Whoever assaults, strikes, wounds, imprisons, or offers violence to the person of an ambassador, public minister, and other duly accredited foreign diplomatic officer, any other person entitled to privileges and immunities of diplomatic personnel in accordance with any treaty or other international agreement to which the United States is a party, any head of foreign state or foreign government, or any other official of a foreign government shall be fined not more than $5,000 or imprisoned not more than 3 years or both.

The present bill, H.R. 7651, which we are now considering in this context, reads as follows:

Whoever assaults, strikes, wounds, or offers violence to the person of a head of a foreign state or foreign government, foreign minister, ambassador, or other public minister, in violation of the law of nations, shall be fined not more than $5,000, or imprisoned not more than 3 years, or both.

So that the coverage of this bill is much more restrictive than the one we considered last year.

So much for the record, laying the two proposals side by side.

Now, of course, neither of the bills changes the penalty of the present law. In other words, the present law, the bill last year, H.R. 11588, and the present bill, H.R. 7651, all provide the following when a deadly weapon is used:

Whoever, in the commission of any such act, uses a deadly or dangerous weapon, shall be fined not more than $10,000, or imprisoned not more than 10 years, or both.

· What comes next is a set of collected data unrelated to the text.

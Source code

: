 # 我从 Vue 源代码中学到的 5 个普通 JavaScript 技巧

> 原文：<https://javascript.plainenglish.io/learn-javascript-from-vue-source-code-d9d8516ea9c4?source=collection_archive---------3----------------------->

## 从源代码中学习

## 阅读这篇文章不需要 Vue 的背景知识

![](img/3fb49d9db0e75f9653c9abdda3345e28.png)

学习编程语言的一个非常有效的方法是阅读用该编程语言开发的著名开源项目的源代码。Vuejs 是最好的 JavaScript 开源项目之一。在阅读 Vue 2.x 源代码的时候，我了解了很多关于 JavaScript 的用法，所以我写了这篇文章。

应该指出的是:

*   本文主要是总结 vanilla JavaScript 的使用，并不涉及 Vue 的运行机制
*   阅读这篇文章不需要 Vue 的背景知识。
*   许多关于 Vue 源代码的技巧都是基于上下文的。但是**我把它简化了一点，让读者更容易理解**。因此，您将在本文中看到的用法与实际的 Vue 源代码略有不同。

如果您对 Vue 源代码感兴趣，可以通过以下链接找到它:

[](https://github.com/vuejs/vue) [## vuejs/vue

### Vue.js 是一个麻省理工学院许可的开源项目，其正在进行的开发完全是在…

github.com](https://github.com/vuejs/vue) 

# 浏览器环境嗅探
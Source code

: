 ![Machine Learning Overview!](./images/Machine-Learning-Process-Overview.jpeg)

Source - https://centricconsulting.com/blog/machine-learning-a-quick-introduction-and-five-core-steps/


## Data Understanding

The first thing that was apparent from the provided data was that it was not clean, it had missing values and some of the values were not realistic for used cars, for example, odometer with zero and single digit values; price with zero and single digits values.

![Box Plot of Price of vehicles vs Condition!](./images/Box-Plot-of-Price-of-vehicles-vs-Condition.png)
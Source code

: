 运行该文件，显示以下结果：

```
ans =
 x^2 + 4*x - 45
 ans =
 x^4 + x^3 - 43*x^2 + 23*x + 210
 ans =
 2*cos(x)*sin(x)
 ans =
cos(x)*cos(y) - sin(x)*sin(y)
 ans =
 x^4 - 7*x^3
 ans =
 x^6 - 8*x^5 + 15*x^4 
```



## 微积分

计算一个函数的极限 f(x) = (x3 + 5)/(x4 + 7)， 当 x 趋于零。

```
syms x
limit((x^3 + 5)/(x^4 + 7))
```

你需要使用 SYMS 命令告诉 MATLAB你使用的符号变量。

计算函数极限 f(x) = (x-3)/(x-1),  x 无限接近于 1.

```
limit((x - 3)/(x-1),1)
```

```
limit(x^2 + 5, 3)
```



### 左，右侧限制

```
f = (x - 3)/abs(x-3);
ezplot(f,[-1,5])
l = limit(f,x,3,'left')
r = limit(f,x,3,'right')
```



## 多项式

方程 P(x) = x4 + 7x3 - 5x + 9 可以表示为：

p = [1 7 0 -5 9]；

I wonder whether, as a matter of administration of the law and in the interest of procuring convictions, these penalties are stiff when the language speaks of assaults, striking, wounding, and so on? Mr. TAYLOR. Mr. Willis, during the intermission

Mr. WILLIS. Of course, there is a distinction in the penalties; namely, $5,000, or 3 years or both, increased to $10,000 or 10 years, because of the use of a deadly weapon. But in both instances it seems to me that this is a pretty steep penalty for some of the possible incidents which could lead to arrest and trial. I know it is discretionary with the Federal judge. You have to give this bill to the Members of Congress to vote on, it is pretty steep.

Mr. TAYLOR. During the intermission, Mr. Willis, I was looking at some of the law books. There was a case in this area that went to the Supreme Court in 1826, U.S. v. Ortega, which is in 24 U.S. 466. And the statute that was involved then is probably the earliest forerunner of the present one. And that read in effect that if any person shall assault, strike, wound, imprison, or in any manner infract the law of nations by offering violence to the person of an ambassador or other public minister, et cetera. And the penalty there was 3 years and a fine at the discretion of the Court.

And that was an enactment in the Crimes Act of 1790. So this penalty that we have today is essentially the same penalty that has existed since 1790.

And, of course, it is a maximum, it isn't a penalty that necessarily would have to be imposed, it is the maximum penalty. And I would assume that the sentencing court, in determining what sentence he should hand out in a case coming under the statute, would be moved considerably by the nature of the assault, and that a mere striking or more or less technical violation would probably not receive a punishment anything like the maximum permitted here. I don't think this is necessarily harsh in terms of its penalties.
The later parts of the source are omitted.